"Special" Common was family of projectiles designed to replace the older "Common" shells which were seen as obsolete and no longer manufactured. This "Special Common" designation was only a "semi-official" term as it was not always used in official documents, though it was in some, such as OP 1664. This was given to the newer, mostly post-1930, base-impact-fuzed (BDF) Common shells intended for use against surface targets -- as opposed to nose-time-fuzed "AA Common" with no windscreen (confusing!) shells -- with windscreens introduced to get longer range. Initially, the windscreen changes were simply to cut a narrow set of threads into the nose of an existing, older base-fuzed generic Common design (usually with newer fuzes and other updates to create a new Mark Number shell) and screwed on the new windscreen just like had been done by the larger-gun AP shells since early in WWI.

This turned out to be a mistake since, unlike the sacrificial AP cap of the bigger shells, the nose of a cap-less Common (or even such an AP shell if the Navy had decided, like the US Army and British Army/Navy, that capped "AP" shells, which were all such Navy shells, should be called "APC" shells, which the Navy did not do) was NOT "sacrificial" but needed to be intact to penetrate armor (thinner, usually homogeneous armor in the case of base-fuzed Common shells, but armor none-the-less). Cutting "break on the dotted-line" grooves into the nose of such anti-armor shells was an invitation to shell nose breakage on impact, which frequently occurred, especially at any kind of significant oblique angle. Not good.

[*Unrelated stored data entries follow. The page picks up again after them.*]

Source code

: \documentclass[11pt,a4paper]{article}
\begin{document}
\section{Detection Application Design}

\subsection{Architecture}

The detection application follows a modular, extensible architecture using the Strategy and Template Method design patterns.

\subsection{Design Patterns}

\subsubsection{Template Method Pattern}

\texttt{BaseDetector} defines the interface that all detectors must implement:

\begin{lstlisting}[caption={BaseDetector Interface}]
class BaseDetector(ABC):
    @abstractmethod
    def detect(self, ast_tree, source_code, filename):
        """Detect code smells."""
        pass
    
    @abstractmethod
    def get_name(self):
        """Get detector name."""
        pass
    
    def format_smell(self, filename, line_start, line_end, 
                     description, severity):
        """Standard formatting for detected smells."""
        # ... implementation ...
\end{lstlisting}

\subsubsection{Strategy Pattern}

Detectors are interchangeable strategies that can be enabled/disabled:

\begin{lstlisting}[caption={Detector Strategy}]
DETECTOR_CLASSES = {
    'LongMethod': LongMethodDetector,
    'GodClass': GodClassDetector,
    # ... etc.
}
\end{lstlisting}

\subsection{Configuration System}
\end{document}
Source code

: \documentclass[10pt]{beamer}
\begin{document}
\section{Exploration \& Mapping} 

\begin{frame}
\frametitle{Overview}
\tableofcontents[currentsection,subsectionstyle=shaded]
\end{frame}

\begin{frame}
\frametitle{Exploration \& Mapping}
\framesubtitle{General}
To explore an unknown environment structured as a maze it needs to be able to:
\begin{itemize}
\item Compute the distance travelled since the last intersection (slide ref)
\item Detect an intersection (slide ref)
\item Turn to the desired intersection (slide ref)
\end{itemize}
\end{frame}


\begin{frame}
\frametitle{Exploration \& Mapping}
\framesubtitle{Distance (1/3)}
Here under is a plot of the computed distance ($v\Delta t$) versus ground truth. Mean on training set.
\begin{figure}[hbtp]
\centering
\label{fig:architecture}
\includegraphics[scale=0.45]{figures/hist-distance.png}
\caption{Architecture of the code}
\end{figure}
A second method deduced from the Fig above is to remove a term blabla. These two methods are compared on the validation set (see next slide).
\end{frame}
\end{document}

As such, the US Navy and British and German Navies, decided to add a thin, AP-cap-like nose covering soldered to the nose and cut threads in it at its thickened base-ring, for the windscreen to be attached to. Hence in the US the term "Special" was added, though eventually all but the few oldest Common shells still in service were made such. The US Navy did not want to call this a "cap", since it was not there to act like one on an AP shell, so they came up with a new term, "Hood". Now, there were a few such shells used by the US and Britain and Germany that actually thickened the "Hood" (or whatever it was called in those countries) into a true, though usually thinner, AP cap for a few shells 8" or larger, though most remained just that thin Hood. Most, though, were just regular anti-medium-thickness-homogeneous-armor base-fuzed Common shells with the new, long-point windscreens attached for long range.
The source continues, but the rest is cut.